**Requirement**
Somewhere below is a line with "3.7 or newer." and, later, a line with "(Pdb) sqr = Square(4)"; repeat those two lines and all the lines between them, exactly as they are.

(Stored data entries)
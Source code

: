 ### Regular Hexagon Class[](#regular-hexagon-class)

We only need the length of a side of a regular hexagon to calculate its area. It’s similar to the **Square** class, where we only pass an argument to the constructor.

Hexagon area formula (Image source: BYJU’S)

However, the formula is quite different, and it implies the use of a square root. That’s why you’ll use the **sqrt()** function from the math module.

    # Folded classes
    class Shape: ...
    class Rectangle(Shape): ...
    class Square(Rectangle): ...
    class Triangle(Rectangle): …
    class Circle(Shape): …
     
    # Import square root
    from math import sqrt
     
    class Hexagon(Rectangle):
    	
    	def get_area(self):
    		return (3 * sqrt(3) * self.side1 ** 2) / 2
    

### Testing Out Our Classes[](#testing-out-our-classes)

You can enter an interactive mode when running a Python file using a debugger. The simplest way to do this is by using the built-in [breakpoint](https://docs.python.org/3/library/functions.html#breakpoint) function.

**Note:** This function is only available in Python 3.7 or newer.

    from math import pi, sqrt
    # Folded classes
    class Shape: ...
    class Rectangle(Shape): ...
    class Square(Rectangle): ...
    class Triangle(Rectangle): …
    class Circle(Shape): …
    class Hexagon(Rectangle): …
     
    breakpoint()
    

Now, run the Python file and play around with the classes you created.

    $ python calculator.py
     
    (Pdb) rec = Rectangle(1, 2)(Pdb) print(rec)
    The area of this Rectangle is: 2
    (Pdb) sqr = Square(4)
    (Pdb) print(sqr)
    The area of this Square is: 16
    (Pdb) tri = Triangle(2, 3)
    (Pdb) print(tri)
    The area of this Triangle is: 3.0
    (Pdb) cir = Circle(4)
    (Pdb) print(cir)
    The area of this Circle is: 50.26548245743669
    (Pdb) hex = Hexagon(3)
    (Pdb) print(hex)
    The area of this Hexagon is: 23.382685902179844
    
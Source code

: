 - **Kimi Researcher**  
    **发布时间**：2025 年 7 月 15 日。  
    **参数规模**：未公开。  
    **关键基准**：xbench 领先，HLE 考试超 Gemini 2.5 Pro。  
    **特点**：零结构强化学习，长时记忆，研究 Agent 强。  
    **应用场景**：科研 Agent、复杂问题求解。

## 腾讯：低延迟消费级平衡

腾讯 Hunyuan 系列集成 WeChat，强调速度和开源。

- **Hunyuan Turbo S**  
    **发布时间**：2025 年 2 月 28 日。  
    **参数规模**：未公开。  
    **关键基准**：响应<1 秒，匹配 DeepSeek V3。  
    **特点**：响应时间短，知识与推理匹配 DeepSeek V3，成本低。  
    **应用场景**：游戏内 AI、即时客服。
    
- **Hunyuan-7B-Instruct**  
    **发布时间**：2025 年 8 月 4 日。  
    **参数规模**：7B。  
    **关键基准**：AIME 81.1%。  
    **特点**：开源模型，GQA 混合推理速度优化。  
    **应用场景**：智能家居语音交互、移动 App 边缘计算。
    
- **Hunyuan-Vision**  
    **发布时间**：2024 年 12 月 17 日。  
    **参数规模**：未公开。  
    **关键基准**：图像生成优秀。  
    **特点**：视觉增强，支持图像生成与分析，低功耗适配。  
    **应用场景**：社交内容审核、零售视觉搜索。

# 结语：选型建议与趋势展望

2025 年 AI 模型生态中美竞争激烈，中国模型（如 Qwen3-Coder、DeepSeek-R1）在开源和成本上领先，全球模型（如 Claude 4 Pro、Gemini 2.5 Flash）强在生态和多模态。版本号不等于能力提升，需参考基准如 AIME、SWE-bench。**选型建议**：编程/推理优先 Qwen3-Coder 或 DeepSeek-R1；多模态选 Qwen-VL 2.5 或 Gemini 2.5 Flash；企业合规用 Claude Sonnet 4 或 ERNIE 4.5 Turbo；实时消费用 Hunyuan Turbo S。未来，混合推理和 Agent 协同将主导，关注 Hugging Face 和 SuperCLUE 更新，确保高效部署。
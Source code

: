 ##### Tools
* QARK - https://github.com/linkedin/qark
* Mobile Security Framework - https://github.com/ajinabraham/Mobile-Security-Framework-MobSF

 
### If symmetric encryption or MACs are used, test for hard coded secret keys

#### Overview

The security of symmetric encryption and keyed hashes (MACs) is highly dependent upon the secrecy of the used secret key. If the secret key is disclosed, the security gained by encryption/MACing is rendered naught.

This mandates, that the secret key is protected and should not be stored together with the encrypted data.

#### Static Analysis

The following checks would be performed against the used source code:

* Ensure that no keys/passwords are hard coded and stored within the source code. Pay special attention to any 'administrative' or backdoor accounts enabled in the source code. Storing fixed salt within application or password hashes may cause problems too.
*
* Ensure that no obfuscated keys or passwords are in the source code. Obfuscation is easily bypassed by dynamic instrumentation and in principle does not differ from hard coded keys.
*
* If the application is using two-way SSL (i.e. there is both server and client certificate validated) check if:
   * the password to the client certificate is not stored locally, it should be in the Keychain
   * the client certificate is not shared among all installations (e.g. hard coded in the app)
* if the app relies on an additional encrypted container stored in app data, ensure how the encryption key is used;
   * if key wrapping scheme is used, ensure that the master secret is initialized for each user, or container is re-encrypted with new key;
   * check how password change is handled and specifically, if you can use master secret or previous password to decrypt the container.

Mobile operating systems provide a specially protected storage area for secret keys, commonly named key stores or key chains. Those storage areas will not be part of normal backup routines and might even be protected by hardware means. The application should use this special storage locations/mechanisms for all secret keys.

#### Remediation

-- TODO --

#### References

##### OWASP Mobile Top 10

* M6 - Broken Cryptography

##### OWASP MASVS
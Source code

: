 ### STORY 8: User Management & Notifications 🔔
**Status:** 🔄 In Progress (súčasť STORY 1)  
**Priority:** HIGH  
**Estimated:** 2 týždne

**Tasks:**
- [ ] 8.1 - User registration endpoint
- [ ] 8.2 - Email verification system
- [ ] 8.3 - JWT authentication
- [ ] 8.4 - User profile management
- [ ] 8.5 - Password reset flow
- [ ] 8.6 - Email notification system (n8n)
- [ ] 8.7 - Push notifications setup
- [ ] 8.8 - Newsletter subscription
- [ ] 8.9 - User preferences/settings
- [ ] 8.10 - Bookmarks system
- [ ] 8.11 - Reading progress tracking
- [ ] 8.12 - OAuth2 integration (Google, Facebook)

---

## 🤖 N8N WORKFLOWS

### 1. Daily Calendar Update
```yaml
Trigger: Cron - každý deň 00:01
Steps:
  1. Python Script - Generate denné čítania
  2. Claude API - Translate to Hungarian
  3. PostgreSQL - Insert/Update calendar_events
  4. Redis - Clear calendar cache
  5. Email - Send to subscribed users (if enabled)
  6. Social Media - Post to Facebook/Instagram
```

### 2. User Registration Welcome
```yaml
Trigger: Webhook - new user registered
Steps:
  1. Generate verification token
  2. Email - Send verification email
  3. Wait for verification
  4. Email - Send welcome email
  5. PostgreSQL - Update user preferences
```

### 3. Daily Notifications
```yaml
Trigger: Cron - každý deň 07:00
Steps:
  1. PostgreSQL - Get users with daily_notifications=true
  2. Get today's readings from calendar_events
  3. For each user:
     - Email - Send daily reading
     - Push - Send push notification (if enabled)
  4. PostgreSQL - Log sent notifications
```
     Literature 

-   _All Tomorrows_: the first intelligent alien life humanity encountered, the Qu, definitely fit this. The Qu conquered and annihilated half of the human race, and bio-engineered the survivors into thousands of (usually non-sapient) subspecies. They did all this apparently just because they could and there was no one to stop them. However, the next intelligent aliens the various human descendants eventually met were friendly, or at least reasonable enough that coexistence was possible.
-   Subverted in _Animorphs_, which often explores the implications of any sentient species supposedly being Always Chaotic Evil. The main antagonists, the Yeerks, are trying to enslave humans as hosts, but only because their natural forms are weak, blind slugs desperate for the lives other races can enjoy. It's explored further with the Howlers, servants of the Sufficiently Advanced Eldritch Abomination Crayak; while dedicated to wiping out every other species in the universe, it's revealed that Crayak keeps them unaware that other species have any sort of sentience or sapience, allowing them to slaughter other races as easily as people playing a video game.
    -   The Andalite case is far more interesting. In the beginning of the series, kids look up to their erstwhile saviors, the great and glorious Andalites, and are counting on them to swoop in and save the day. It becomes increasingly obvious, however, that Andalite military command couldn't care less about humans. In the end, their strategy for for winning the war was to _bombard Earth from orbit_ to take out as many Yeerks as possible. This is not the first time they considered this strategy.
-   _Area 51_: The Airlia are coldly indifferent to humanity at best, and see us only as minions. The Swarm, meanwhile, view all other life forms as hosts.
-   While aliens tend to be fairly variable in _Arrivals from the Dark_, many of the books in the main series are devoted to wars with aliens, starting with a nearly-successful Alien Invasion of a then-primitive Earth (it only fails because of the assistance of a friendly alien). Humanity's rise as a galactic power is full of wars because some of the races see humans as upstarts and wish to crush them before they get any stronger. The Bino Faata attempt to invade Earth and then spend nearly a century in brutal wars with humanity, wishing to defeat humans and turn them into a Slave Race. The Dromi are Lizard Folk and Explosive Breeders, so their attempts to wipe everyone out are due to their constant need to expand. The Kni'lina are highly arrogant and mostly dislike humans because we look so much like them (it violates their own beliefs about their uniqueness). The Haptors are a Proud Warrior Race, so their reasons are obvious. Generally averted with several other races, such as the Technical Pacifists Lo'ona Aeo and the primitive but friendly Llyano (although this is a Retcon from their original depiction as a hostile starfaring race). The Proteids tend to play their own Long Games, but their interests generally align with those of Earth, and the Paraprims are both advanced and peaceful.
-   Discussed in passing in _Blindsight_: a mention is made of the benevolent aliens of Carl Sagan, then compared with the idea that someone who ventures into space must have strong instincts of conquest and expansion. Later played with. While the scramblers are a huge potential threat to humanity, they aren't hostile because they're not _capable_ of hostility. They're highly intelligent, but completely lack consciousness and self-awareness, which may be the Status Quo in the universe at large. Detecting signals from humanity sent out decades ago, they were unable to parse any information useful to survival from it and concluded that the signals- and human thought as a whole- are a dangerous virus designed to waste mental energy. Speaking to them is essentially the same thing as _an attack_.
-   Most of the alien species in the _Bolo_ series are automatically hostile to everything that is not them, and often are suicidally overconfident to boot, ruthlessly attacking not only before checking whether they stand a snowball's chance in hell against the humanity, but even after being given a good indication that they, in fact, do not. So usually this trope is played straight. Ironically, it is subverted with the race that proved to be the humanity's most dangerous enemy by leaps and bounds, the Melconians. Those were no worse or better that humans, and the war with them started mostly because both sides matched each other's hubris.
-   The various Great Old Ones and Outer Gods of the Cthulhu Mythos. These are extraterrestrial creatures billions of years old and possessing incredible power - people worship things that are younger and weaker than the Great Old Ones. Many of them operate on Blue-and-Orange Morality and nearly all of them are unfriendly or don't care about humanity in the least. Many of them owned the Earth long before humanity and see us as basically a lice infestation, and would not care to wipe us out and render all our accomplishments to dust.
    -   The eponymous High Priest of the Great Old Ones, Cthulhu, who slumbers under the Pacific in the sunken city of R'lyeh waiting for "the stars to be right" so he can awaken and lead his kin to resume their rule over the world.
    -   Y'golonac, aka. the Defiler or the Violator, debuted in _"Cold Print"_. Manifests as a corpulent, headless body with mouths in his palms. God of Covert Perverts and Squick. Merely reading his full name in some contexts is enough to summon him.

**Solution for this problem**
**Note:** This function is only available in Python 3.7 or newer.

    from math import pi, sqrt
    # Folded classes
    class Shape: ...
    class Rectangle(Shape): ...
    class Square(Rectangle): ...
    class Triangle(Rectangle): …
    class Circle(Shape): …
    class Hexagon(Rectangle): …
     
    breakpoint()
    

Now, run the Python file and play around with the classes you created.

    $ python calculator.py
     
    (Pdb) rec = Rectangle(1, 2)(Pdb) print(rec)
    The area of this Rectangle is: 2
    (Pdb) sqr = Square(4)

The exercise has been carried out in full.